新潮文庫・日本文学100年の名作・第一巻で『寒山拾得』(森鴎外 1916年)を読みました。

 

 

よくわかりません。3回読み直しました。情けないことにやはりよくわかりません。”寒山拾得”の読み方(かんざん じっとく)すら知らなかったのですから、おのれの不甲斐なさに身が縮む思いです。ちなみに”寒山拾得”とはブリタニカ国際大百科事典によると

 中国,唐の伝説上の2人の詩僧。天台山国清寺の豊干禅師の弟子。拾得は豊干に拾い養われたので拾得と称した。寒山は国清寺近くの寒山の洞窟に住み,そのため寒山と称したといい,樺皮を冠とし大きな木靴をはき,国清寺に往還して拾得と交わり,彼が食事係であったので残飯をもらい受けていた。

 とあります。

私はこの小説を理解するために「松岡正剛の千夜千冊 1557夜」を参考にし、寒山拾得”についてはある程度の知識を得ました。

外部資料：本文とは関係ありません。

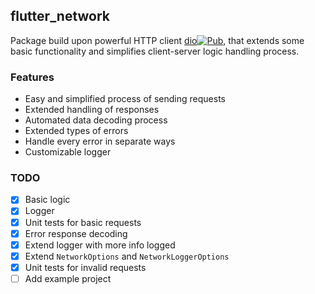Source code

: ## flutter_network
Package build upon powerful HTTP client [dio](https://pub.dev/packages/dio)[![Pub](https://img.shields.io/pub/v/dio.svg)](https://pub.dev/packages/dio), that extends some basic functionality and simplifies client-server logic handling process.

### Features

- Easy and simplified process of sending requests
- Extended handling of responses
- Automated data decoding process
- Extended types of errors
- Handle every error in separate ways
- Customizable logger

### TODO
- [x] Basic logic
- [x] Logger
- [x] Unit tests for basic requests
- [x] Error response decoding
- [x] Extend logger with more info logged
- [x] Extend `NetworkOptions` and `NetworkLoggerOptions`
- [x] Unit tests for invalid requests
- [ ] Add example project
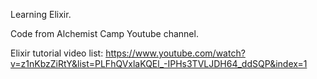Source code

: Learning Elixir.

Code from Alchemist Camp Youtube channel.

Elixir tutorial video list: https://www.youtube.com/watch?v=z1nKbzZiRtY&list=PLFhQVxlaKQEl_-IPHs3TVLJDH64_ddSQP&index=1

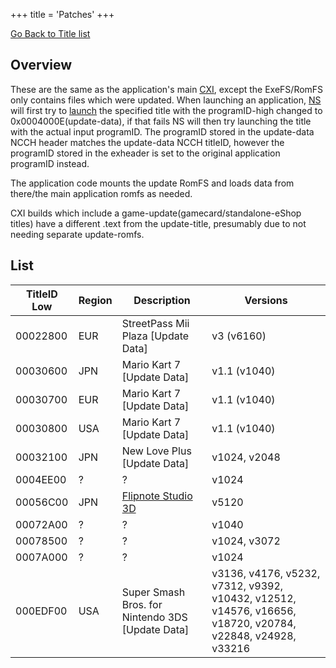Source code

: +++
title = 'Patches'
+++

[Go Back to Title list](Title_list "wikilink")

## Overview

These are the same as the application's main [CXI](NCCH#cxi "wikilink"),
except the ExeFS/RomFS only contains files which were updated. When
launching an application, [NS](NS "wikilink") will first try to
[launch](Process_Manager_Services "wikilink") the specified title with
the programID-high changed to 0x0004000E(update-data), if that fails NS
will then try launching the title with the actual input programID. The
programID stored in the update-data NCCH header matches the update-data
NCCH titleID, however the programID stored in the exheader is set to the
original application programID instead.

The application code mounts the update RomFS and loads data from
there/the main application romfs as needed.

CXI builds which include a game-update(gamecard/standalone-eShop titles)
have a different .text from the update-title, presumably due to not
needing separate update-romfs.

## List

| TitleID Low | Region | Description                                         | Versions                                                                                                  |
|-------------|--------|-----------------------------------------------------|-----------------------------------------------------------------------------------------------------------|
| 00022800    | EUR    | StreetPass Mii Plaza \[Update Data\]                | v3 (v6160)                                                                                                |
| 00030600    | JPN    | Mario Kart 7 \[Update Data\]                        | v1.1 (v1040)                                                                                              |
| 00030700    | EUR    | Mario Kart 7 \[Update Data\]                        | v1.1 (v1040)                                                                                              |
| 00030800    | USA    | Mario Kart 7 \[Update Data\]                        | v1.1 (v1040)                                                                                              |
| 00032100    | JPN    | New Love Plus \[Update Data\]                       | v1024, v2048                                                                                              |
| 0004EE00    | ?      | ?                                                   | v1024                                                                                                     |
| 00056C00    | JPN    | [Flipnote Studio 3D](Flipnote_Studio_3D "wikilink") | v5120                                                                                                     |
| 00072A00    | ?      | ?                                                   | v1040                                                                                                     |
| 00078500    | ?      | ?                                                   | v1024, v3072                                                                                              |
| 0007A000    | ?      | ?                                                   | v1024                                                                                                     |
| 000EDF00    | USA    | Super Smash Bros. for Nintendo 3DS \[Update Data\]  | v3136, v4176, v5232, v7312, v9392, v10432, v12512, v14576, v16656, v18720, v20784, v22848, v24928, v33216 |

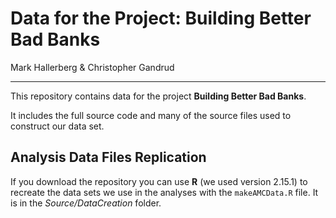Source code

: # Data for the Project: Building Better Bad Banks

Mark Hallerberg & Christopher Gandrud

---

This repository contains data for the project **Building Better Bad Banks**. 

It includes the full source code and many of the source files used to construct our data set.

## Analysis Data Files Replication

If you download the repository you can use **R** (we used version 2.15.1) to recreate the data sets we use in the analyses with the `makeAMCData.R` file. It is in the *Source/DataCreation* folder.
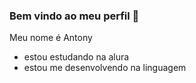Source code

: ### Bem vindo ao meu perfil 💙

Meu nome é Antony

- estou estudando na alura
- estou me desenvolvendo na linguagem 
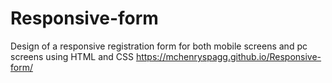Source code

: # Responsive-form
Design of a responsive registration form for both mobile screens and pc screens using HTML and CSS
https://mchenryspagg.github.io/Responsive-form/
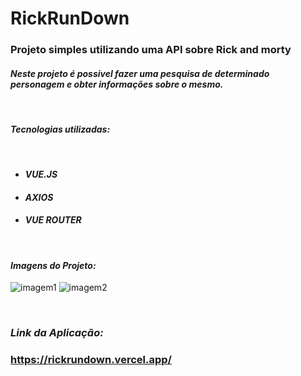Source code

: # **RickRunDown**


### **Projeto simples utilizando uma API sobre Rick and morty**
#### *Neste projeto é possivel fazer uma pesquisa de determinado personagem e obter informações sobre o mesmo.*

<br>

#### ***Tecnologias utilizadas:***
<br>

* #### ***VUE.JS***
* #### ***AXIOS***
* #### ***VUE ROUTER***

<br>

#### ***Imagens do Projeto:***

![imagem1](https://i.imgur.com/TAZmxcQ.png)
![imagem2](https://i.imgur.com/aB2zXlJ.png)

<br>

### ***Link da Aplicação:***
### **https://rickrundown.vercel.app/** 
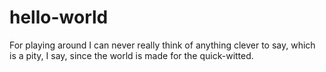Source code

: # hello-world
For playing around
I can never really think of anything clever to say, which is a pity, I say, since the world is made for the quick-witted.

1557夜『寒山拾得』久須本文雄|松岡正剛の千夜千冊

 しかし鴎外はこの小説で何を謂わんとしたのか。

私におぼろげながらわかるのは次のようなことです。

鴎外は道に対する人の態度を三つのパターンで認識している。

  1. 自分の職業に気をとられて、ただ営々役々と日々を送るのみで道というものに無頓着な人
  2. 決心して深く道を求め、日々のつとめがすなわち道になっている人
  3. 道に無頓着な人と道を求める人との中間にいる人

この中間の人は、道はあると思い、道を究める人を尊敬するものの、自分を道に疎遠な者とあきらめている人。こういう人は自ら道を求めていないものだから、自分のわからぬものを尊敬することになる。自分のわからぬものとはつまり他人から聞いた評判やブランドであろう。鴎外はそこに「盲目の尊敬」が生ずると言っている。

この小説の主人公の閭(りょ)はこの中間の人である。自分の頭痛を呪いで忽ちのうちに治してしまった豊干という僧から「拾得は普賢」で「寒山は文殊」と聞かされた閭はその言葉を鵜呑みにしてしまった。閭は豊干のことを偉い僧と信じて疑わないからである。実際に国清寺を訪れ寒山と拾得に会ったときも、自分なりに寒山、拾得という人物を見定めることなく、ご大層な挨拶をした閭の愚行を揶揄した小説なのだろうということである。ほんとうに鴎外の意図がそこにあったかどうか、些か自信がありませんが、私の推論は以上です。それにしてもよくわからない奇妙な小説です。